The high power density certainly appeals to me. And while clear information on proper balance-charging (and discharge protection) is harder to come by than MS3 schematics, it does seem that it's possible to cobble together a system which will perform both individual-cell balance charging and individual-cell undervoltage protection.

Of course, by the time you've bought all this fancy hardware, you've exceeded the cost of a LiFe battery that will deliver twice as many charge / discharge cycles for an equivalent DoD.

And such a system strikes me as an accident waiting to happen.
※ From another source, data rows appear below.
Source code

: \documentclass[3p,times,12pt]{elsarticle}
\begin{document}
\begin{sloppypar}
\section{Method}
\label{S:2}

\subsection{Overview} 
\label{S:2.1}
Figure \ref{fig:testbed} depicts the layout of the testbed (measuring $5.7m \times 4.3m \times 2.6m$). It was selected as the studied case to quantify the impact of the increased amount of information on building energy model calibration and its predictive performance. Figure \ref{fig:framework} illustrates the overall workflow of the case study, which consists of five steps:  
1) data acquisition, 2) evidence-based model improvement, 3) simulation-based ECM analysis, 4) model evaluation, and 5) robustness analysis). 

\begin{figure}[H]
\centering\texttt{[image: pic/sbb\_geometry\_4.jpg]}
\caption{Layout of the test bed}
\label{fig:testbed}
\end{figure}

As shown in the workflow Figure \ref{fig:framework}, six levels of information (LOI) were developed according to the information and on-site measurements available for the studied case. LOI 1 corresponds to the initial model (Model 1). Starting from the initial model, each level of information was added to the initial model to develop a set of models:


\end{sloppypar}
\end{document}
LiPo batteries, by their nature, want to fail in the most dramatic way possible. Sure, you can put together a really complex system with lots of individual failure points to try and prevent them from going up in an expensive fireball, but is it really a good idea to do so, particularly in an application where failure will result in a large explosion directly between your legs while you are traveling at 25MPH across pavement on an unstable vehicle surrounded by moving cars?
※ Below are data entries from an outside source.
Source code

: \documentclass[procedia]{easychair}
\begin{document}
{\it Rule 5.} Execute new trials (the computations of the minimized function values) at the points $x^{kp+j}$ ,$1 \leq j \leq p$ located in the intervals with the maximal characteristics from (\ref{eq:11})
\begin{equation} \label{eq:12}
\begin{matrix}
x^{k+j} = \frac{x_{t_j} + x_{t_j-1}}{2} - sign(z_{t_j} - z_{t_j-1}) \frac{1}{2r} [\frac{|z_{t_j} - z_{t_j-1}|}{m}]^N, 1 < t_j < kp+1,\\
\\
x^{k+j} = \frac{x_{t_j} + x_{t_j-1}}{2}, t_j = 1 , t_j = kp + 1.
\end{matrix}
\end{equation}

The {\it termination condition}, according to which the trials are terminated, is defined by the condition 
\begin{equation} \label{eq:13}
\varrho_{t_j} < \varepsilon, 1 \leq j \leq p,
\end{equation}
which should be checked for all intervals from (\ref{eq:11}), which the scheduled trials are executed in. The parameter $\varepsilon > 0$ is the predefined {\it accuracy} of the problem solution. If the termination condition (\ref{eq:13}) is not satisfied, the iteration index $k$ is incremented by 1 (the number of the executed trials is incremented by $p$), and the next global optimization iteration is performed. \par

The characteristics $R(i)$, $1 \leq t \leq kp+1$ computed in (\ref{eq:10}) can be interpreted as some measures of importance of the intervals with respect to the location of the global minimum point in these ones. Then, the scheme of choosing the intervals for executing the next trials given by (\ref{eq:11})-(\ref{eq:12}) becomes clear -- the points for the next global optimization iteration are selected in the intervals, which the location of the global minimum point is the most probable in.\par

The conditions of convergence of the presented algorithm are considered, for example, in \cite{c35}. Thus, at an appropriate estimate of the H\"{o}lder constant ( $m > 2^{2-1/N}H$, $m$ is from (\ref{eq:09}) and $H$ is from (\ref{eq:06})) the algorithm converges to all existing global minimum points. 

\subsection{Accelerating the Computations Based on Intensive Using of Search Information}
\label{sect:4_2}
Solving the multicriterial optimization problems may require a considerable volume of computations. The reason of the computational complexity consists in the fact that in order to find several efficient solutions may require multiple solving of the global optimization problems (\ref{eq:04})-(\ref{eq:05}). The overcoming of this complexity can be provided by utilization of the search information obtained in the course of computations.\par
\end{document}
On a larger scale, that's the sort of mindset that results in lots of people being killed, manslaughter charges, and your very own segment on the History Channel's "Modern Marvels: Engineering Disasters."
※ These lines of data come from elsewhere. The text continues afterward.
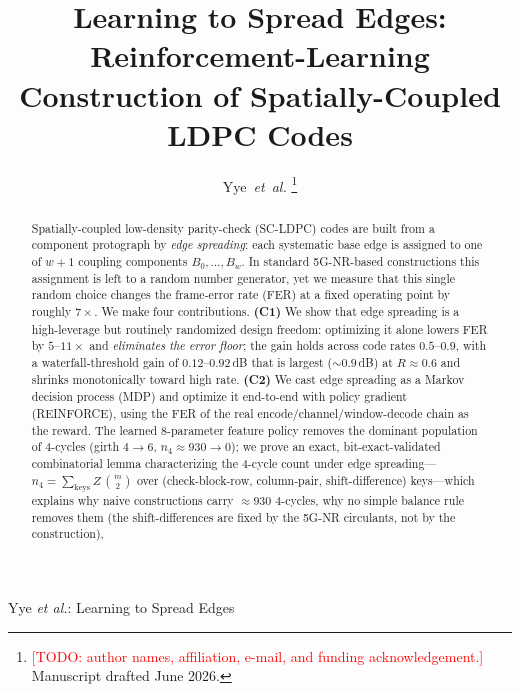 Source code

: \documentclass[journal]{IEEEtran}
\newcommand{\TODO}[1]{\textcolor{red}{[TODO: #1]}}
\begin{document}
\title{Learning to Spread Edges: Reinforcement-Learning\\
Construction of Spatially-Coupled LDPC Codes}

\author{Yye~\textit{et~al.}%
\thanks{\TODO{author names, affiliation, e-mail, and funding acknowledgement.}
Manuscript drafted June 2026.}}

%
{Yye \MakeLowercase{\textit{et al.}}: Learning to Spread Edges}

\maketitle

\begin{abstract}
Spatially-coupled low-density parity-check (SC-LDPC) codes are built from a
component protograph by \emph{edge spreading}: each systematic base edge is
assigned to one of $w{+}1$ coupling components $B_0,\dots,B_w$. In standard
5G-NR-based constructions this assignment is left to a random number generator,
yet we measure that this single random choice changes the frame-error rate
(FER) at a fixed operating point by roughly $7\times$. We make four
contributions. \textbf{(C1)} We show that edge spreading is a high-leverage but
routinely randomized design freedom: optimizing it alone lowers FER by
$5$--$11\times$ and \emph{eliminates the error floor}; the gain holds across
code rates $0.5$--$0.9$, with a waterfall-threshold gain of $0.12$--$0.92$\,dB
that is largest ($\sim\!0.9$\,dB) at $R\!\approx\!0.6$ and shrinks monotonically
toward high rate. \textbf{(C2)} We cast edge spreading as a Markov decision
process (MDP) and optimize it end-to-end with policy gradient (REINFORCE),
using the FER of the real encode/channel/window-decode chain as the reward. The
learned $8$-parameter feature policy removes the dominant population of
$4$-cycles (girth $4\!\to\!6$, $n_4\!\approx\!930\!\to\!0$); we prove an exact,
bit-exact-validated combinatorial lemma characterizing the $4$-cycle count under
edge spreading---$n_4=\sum_{\mathrm{keys}} Z\,\binom{m}{2}$ over (check-block-row,
column-pair, shift-difference) keys---which explains why naive constructions
carry $\approx\!930$ $4$-cycles, why no simple balance rule removes them (the
shift-differences are fixed by the 5G-NR circulants, not by the construction),

\end{abstract}
\end{document}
Engineers hate risk. They try to eliminate it whenever they can. This is understandable, given that when an engineer makes one little mistake, the media will treat it like it's a big deal or something.

Examples of bad press for Engineers:
  • Hindenberg.
  • Apollo 1, Space Shuttles Challenger and Columbia.
  • St. Francis Dam.
  • Skynet
  • Hubble space telescope.
  • Hyatt Regency Hotel, Kansas City.
  • Chernobyl, Three Mile Island and Fukushima.
  • Titanic.
  • Ford Pinto.
The risk/reward calculation for engineers looks something like this:
RISK: Public humiliation and the deaths of hundreds of innocent people.
REWARD: A certificate of appreciation in a handsome plastic frame.

So, yeah. LiFe batteries look pretty attractive.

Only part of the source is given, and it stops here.